There have always been philistines of course. We live at a time of backstabbing in the senate, poisonings and dismemberings in the diplomatic missions, charlatans and crooks in the highest corridors of power and Facebook in the Forum. So it is no surprise that the moralists are once again trying to sanitise painting. It’s an easy target in the current culture wars: first they come for the immigrants, then they come for the degenerate art. On American art, the writer John Updike was of the opinion that “Puritanism continues to shape our collective aesthetic sensibility… There is an American tendency to see art as a spiritual feat, a moment of amazing grace.” The outcome of the petition instigated by Mia Merrill, ultimately garnering 12,000 signatures, is that the Met has stuck to its values and is having none of it.

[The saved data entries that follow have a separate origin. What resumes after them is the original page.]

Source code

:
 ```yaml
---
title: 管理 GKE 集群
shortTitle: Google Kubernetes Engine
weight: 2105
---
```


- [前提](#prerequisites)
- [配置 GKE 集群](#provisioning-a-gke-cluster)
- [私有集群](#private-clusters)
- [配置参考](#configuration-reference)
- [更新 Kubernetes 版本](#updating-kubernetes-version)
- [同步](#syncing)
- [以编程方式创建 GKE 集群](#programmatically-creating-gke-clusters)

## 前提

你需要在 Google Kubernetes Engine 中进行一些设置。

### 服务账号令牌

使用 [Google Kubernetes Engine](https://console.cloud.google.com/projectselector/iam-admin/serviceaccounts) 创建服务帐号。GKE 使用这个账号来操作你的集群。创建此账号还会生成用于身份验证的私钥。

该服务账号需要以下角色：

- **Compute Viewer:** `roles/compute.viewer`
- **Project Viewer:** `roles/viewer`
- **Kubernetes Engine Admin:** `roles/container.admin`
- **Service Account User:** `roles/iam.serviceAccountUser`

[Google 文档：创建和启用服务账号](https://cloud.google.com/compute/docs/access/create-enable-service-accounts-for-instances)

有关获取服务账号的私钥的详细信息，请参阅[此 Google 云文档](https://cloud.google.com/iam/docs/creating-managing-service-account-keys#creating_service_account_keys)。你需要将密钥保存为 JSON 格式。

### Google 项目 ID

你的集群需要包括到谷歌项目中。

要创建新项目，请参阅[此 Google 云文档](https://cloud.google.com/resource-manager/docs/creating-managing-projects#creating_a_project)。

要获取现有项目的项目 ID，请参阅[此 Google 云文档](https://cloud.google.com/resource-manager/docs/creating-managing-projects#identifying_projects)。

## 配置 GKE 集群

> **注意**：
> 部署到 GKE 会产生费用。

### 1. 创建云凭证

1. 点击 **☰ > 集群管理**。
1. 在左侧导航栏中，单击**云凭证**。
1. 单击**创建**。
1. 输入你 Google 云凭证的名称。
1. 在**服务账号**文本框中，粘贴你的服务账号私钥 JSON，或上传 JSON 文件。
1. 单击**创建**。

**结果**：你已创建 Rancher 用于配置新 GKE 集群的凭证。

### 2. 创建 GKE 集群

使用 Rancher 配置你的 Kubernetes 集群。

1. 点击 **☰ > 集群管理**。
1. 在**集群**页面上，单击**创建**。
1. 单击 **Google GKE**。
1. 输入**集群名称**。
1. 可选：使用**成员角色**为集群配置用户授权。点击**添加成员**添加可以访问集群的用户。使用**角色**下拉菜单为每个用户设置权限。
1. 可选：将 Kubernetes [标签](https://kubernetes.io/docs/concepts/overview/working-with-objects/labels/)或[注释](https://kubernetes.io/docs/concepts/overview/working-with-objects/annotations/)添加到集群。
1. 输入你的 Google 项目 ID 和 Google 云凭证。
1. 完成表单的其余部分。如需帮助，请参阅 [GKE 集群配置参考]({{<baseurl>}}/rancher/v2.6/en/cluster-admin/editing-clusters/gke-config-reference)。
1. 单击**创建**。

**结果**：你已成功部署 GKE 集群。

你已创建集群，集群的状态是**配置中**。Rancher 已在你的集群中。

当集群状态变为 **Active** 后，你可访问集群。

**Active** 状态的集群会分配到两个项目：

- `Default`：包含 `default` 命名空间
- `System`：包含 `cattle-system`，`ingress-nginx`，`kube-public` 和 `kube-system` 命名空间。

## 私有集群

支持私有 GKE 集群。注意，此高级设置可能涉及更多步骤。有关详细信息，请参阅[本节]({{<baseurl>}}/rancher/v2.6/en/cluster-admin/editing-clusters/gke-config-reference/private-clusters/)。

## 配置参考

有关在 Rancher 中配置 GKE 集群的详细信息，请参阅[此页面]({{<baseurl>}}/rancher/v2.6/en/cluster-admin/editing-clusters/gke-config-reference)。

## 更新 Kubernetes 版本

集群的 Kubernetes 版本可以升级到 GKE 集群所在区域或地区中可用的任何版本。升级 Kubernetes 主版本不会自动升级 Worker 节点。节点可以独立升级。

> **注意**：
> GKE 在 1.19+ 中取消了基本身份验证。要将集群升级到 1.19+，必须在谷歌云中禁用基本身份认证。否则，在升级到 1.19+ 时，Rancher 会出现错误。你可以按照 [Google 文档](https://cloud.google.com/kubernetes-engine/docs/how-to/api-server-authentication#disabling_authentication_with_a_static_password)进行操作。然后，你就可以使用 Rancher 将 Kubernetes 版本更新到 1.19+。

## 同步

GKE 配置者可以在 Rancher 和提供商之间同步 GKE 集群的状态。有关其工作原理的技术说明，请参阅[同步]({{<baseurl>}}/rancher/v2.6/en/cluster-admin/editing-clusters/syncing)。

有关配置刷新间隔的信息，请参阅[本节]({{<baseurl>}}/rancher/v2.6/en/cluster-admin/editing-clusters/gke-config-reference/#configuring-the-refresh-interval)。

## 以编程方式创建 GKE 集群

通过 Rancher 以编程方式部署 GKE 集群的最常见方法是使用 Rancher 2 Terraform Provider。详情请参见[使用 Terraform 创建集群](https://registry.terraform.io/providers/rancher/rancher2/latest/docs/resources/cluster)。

This is my third Balthus exhibition, so I feel I know a thing or two about his life and work. I was bowled over in the Centre Pompidou, back in 1983, by the large-scale retrospective that subsequently travelled to New York. There was a careful summing-up at the under-estimated Fondation Pierre Gianadda in 2008 in Martigny, co-curated by Jean Claire, former director of the Picasso Museum in Paris, seven years after Balthus’ death. The current Beyeler show is more like a greatest hits, with forty major canvases, many of them masterpieces, spanning the artist’s long career.

Thérèse (1938) by Balthus. Metropolitan Museum of Art New York.© 2018 Artists Rights Society (ARS), New York

Balthasar Klossowski was born in 1908 to a Polish painter, art historian and collector resident in Paris, and his wife, Elizabeth, née Spiro. She was a Polish Jew, daughter of a cantor, and became the lover of the Bohemian-Austrian writer Rainer Maria Rilke. Balthazar had an older brother, Pierre. The mother went by the name of Baladine. The boys looked up to Rilke as mentor and father substitute. It was an artists-in-the-house sort of upbringing, with the great names of the French literary and artistic world – Valéry, Gide, Bonnard – around the hearth, on the shelves and hanging from the walls. High Bohemia, then, with a Scottish nanny. Baladine settled in Switzerland with her poet friend, and the boys shuttled back and forth between Geneva and Paris on the train.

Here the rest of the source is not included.